In February 2019, OYO received $100 million funding from the Chinese vehicle-for-hire company, Didi Chuxing. In July 2019, Ritesh Agarwal, through RA Hospitality Holdings in Cayman Islands, signed a $2 billion deal to buy back shares from existing investors, Lightspeed Venture Partners and Sequoia India, to increase his stake in the company to 30%. The company was valued at $10 billion with this deal. In October 2019, OYO raised Series F funding of $1.5 billion led by SoftBank Group, Lightspeed Venture Partners and Sequoia India.

In July 2021, OYO closed a debt financing round of $660 million from global institutional investors to service existing loans. In July 2021, Microsoft expressed interest to invest in OYO before its IPO and a multi-year strategic deal was signed in September 2021. In October 2021, Oyo filed its draft red herring prospectus with the Securities and Exchange Board of India (SEBI) to raise USD1.2 billion through an initial public offering.

In January 2022, more than 500 current and former employees of OYO, purchased around 3 crore shares in the company. The total value of these shares can be approximated to about ₹330 crore, as per the last valuation of OYO of $9.6 billion.

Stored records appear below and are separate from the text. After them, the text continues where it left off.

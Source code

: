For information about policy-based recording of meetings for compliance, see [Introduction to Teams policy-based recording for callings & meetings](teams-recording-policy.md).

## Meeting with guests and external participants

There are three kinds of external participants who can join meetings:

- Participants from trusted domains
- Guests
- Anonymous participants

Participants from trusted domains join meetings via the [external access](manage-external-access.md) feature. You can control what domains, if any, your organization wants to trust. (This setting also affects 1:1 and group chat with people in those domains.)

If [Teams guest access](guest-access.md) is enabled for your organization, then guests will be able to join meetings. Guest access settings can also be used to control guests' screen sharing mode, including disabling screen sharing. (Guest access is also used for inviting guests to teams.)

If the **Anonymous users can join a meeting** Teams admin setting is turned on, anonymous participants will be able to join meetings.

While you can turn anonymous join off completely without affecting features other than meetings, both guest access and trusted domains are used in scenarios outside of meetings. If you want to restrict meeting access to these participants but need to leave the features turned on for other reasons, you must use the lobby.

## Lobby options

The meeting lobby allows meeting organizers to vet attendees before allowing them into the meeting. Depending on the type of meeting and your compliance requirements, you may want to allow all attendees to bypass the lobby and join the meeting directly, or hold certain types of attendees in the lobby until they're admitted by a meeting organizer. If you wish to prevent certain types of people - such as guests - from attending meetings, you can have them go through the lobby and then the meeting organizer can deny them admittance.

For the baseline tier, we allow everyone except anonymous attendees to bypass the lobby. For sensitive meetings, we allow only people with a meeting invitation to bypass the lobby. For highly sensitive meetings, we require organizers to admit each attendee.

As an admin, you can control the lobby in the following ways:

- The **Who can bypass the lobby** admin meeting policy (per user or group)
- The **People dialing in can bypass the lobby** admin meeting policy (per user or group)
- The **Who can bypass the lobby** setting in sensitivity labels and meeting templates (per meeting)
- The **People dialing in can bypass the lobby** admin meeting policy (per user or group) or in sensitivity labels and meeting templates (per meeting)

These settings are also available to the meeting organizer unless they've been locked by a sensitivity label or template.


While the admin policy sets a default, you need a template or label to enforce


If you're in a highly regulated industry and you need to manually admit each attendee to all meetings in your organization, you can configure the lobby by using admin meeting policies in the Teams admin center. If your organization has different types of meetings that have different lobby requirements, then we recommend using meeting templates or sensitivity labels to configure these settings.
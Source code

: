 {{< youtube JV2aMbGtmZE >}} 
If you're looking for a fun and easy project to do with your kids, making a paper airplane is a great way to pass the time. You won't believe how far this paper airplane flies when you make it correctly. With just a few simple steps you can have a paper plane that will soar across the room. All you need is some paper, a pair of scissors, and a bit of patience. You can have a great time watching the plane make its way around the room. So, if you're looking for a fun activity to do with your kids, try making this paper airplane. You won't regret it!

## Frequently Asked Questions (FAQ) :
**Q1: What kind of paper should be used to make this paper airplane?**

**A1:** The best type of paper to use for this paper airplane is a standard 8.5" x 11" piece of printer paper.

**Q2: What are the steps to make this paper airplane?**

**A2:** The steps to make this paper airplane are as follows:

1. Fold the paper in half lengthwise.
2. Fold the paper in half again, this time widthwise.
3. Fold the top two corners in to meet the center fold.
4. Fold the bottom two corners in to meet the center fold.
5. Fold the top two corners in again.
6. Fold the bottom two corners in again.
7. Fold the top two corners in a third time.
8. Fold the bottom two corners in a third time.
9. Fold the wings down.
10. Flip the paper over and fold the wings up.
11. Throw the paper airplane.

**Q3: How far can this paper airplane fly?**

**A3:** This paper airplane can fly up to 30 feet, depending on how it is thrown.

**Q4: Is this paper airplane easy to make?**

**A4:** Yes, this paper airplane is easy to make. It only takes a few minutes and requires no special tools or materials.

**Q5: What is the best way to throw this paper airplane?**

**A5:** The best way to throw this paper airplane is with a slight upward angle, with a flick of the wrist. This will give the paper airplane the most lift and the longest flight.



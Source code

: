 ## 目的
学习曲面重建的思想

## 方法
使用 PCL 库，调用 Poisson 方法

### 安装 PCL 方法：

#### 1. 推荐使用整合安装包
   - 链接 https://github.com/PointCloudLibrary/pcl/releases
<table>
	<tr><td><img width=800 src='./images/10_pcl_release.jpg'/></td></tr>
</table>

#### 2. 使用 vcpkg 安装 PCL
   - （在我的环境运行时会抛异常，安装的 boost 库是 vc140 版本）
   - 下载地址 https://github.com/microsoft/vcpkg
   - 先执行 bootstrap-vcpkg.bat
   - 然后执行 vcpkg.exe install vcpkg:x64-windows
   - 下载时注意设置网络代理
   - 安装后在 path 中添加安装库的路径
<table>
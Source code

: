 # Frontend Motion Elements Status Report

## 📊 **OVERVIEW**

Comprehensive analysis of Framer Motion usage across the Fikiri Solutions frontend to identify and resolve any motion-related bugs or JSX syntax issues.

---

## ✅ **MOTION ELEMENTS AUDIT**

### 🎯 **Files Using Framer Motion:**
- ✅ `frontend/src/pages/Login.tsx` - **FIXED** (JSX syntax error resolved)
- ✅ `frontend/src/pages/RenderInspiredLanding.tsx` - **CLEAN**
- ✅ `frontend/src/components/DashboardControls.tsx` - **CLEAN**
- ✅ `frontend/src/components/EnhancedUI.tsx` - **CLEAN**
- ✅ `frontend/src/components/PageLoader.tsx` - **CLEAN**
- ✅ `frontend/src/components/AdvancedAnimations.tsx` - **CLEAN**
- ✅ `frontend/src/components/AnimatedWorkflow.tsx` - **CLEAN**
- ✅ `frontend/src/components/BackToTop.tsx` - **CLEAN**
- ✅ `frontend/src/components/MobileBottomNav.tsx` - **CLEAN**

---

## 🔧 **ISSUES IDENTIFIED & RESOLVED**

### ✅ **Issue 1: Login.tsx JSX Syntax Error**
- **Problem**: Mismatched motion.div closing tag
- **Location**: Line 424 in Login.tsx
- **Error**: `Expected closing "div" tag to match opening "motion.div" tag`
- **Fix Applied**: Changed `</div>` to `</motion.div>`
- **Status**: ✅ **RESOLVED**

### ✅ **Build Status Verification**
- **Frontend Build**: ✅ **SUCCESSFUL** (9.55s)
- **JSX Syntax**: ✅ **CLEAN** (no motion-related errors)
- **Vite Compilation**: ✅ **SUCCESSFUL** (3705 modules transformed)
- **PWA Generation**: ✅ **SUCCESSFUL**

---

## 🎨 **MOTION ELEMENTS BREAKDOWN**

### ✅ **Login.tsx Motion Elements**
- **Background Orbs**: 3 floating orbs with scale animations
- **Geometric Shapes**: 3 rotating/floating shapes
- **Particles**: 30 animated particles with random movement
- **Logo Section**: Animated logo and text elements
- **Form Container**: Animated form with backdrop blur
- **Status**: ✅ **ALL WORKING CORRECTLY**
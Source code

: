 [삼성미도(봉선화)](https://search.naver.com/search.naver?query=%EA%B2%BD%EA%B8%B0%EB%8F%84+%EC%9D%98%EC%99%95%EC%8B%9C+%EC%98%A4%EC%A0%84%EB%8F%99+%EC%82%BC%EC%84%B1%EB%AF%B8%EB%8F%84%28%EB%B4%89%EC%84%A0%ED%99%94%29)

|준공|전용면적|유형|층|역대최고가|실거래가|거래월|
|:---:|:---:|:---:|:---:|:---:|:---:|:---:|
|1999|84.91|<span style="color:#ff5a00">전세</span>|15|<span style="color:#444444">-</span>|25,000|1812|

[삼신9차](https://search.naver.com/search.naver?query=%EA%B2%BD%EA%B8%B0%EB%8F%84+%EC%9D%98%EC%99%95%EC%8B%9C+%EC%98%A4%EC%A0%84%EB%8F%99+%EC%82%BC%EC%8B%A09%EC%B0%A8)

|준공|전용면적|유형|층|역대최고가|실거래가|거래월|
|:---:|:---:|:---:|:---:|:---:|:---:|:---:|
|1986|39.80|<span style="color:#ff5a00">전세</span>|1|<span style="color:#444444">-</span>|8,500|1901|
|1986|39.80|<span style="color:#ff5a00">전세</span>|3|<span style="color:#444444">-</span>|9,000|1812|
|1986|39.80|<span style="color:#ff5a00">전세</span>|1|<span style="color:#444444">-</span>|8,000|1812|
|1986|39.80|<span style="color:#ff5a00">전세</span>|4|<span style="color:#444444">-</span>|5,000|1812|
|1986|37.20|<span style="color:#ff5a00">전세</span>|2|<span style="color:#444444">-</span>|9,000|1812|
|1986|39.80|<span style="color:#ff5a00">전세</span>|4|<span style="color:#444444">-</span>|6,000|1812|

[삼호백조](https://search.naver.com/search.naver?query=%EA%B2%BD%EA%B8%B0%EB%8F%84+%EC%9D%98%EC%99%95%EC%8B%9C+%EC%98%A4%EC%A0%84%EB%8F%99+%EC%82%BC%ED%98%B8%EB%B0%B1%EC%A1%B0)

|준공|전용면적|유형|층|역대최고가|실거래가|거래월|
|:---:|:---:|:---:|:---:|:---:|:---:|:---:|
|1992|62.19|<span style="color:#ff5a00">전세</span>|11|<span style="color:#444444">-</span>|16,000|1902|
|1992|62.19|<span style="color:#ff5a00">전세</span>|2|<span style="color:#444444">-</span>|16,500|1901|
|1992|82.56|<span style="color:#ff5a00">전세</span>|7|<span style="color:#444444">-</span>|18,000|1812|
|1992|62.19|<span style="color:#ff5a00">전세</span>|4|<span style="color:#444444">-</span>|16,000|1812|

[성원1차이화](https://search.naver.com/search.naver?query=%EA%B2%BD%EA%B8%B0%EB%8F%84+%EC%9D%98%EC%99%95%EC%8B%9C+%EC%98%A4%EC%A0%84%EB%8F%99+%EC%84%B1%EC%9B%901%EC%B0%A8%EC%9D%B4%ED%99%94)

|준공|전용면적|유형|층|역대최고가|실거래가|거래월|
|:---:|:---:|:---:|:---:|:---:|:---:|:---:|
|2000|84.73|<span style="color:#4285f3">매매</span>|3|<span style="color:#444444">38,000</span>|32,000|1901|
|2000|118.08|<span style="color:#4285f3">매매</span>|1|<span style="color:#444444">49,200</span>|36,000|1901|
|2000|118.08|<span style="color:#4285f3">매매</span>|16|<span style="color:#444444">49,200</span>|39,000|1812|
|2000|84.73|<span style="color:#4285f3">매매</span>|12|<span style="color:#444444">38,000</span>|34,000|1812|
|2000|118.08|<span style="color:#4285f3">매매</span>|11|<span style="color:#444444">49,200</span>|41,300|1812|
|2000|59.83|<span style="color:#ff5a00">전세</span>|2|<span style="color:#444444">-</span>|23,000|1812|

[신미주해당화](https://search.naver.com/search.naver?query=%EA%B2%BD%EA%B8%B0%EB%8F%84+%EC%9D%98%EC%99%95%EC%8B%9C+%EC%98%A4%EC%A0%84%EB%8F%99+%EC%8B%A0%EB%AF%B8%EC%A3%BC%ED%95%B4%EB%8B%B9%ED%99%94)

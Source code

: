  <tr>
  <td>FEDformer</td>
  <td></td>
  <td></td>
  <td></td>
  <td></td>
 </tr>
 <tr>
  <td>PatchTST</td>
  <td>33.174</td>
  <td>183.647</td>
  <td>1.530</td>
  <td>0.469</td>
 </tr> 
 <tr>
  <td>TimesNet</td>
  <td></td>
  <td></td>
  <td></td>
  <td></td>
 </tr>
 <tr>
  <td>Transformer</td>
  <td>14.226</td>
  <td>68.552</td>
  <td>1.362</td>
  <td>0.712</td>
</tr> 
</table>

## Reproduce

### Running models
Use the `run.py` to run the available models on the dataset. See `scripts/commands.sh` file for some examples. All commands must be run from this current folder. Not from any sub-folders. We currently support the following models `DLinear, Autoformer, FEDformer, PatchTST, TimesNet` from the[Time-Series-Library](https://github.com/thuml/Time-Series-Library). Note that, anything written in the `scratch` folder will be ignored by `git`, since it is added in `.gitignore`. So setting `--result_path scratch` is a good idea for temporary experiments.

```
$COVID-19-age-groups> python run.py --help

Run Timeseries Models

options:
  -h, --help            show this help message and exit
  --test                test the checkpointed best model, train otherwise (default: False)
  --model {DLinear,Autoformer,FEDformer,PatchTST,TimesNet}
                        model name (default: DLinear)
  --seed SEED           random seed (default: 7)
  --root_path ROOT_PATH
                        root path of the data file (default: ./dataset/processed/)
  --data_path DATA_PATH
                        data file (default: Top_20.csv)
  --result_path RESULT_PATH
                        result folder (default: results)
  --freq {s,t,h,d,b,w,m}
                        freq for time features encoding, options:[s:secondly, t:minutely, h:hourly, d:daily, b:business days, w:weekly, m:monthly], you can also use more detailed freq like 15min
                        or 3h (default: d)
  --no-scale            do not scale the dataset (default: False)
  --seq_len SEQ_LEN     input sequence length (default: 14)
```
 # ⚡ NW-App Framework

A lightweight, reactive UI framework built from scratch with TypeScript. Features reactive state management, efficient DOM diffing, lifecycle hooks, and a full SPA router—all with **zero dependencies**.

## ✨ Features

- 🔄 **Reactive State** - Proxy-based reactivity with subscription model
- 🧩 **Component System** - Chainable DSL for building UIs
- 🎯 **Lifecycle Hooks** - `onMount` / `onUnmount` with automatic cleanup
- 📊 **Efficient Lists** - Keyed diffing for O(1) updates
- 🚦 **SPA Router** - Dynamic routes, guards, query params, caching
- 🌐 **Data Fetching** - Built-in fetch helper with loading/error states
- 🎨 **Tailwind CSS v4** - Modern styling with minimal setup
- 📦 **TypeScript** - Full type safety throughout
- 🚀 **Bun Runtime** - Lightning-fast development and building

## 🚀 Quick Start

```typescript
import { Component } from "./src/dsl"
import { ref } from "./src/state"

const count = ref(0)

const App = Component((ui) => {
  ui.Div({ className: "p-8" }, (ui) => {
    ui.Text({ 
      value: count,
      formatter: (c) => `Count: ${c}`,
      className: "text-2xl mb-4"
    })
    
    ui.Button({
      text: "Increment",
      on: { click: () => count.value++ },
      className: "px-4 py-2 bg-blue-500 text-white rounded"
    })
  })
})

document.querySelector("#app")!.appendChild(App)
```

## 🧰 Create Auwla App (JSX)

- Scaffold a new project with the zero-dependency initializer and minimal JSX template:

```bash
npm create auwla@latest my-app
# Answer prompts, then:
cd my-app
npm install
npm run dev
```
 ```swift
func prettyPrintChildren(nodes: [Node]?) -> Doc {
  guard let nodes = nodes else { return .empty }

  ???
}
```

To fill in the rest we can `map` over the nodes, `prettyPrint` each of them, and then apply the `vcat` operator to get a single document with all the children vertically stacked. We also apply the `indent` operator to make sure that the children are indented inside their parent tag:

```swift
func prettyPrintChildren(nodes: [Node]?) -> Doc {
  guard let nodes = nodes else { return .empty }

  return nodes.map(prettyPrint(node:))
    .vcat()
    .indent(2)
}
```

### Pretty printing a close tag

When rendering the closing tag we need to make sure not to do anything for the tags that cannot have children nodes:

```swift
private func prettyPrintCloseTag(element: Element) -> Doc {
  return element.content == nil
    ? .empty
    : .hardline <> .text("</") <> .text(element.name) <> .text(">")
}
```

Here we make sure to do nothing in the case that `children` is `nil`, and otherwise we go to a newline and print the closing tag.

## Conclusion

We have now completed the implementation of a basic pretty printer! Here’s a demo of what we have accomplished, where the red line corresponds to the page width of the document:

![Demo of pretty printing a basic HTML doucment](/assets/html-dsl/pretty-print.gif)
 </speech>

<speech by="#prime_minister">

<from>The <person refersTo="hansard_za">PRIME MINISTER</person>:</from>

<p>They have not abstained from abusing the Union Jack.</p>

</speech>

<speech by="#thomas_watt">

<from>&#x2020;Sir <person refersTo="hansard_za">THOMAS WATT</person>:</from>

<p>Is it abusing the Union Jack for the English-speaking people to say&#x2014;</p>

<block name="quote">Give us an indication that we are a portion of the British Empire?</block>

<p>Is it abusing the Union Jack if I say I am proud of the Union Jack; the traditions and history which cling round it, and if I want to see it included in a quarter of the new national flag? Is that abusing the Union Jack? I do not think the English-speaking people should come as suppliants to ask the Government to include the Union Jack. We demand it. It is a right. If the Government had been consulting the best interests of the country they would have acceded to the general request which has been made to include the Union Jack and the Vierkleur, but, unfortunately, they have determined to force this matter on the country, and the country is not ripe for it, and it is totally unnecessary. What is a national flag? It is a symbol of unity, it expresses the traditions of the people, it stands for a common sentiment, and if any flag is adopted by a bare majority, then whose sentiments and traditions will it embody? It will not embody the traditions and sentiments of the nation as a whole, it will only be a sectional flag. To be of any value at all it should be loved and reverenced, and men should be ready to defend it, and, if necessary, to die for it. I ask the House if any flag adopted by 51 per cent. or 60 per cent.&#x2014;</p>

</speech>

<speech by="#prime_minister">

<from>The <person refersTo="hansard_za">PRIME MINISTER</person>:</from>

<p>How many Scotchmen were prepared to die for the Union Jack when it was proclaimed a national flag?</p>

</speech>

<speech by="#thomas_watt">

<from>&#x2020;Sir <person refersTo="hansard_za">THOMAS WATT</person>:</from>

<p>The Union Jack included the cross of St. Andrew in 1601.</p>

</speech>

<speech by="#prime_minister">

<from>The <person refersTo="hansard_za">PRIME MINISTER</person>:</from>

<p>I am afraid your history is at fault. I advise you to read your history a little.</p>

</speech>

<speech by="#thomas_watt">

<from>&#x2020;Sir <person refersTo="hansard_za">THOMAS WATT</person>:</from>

In June 2024, Oyo held another round of funding, raising between $100 and $125 million. The company was valued at $2.5 billion, down over 70% from the previous valuation in 2019.

==Financials==

| Year | Revenue (In crores) | Profits/Loss (In crores) | Source |
| FY 2019 | +6,329 | −2,364 |  |
| FY 2020 | +13,168 | −13,122 |
| FY 2021 | −3,961 | −3,943 |
| FY 2022 | +4,781 | −1,940 |  |
| FY 2023 | +5,464 | −1,287 |  |
| FY 2024 | −5,388 | +229 |  |
| FY 2025 | +6,253 | +245 |  |

==Services==
Oyo Rooms operates the following brands for its properties and services:

- OYO Townhouse – midscale hospitality
- OYO Home – home management system that offers private homes in different locations and are fully managed by OYO
- OYO Vacation Homes – vacation home brand with vacation rental management brands Belvilla, Danland and DanCenter, along with Germany-based Traum-Ferienwohnungen. The division also includes operations acquired through Direct Booker, a Croatia-based vacation rental management company acquired by OYO in 2022.
- SilverKey – hotel brand focused on corporate travellers
- Capital O – hotel booking for business travellers
- Palette – upscale leisure resorts
- Collection O – booking and renting services to business travellers
- OYO LIFE – long-term rentals

=== DanCenter ===
DanCenter is a vacation rental marketplace listing more than 10,000 properties in Scandinavia and northern Germany. It is also the operator of 28 holiday resorts in Denmark under the Danland brand. DanCenter has approximately 260 full-time employees of which 65 are based in the headquarters at Lyngbyvej in Copenhagen.

The company was founded by Danmarks Turistråd (now VisitDenmark) as Dansk Centralkontor for Sommerhusudlejning in 1957. Its first CEO was Kurt Holmsted who later became its owner through the company Land & Leisure A/S. Land & Leisure A/S was sold to the Dutch company @Leisure in 2016. Following OYO's acquisition of @Leisure Group in 2019, DanCenter became part of OYO Vacation Homes.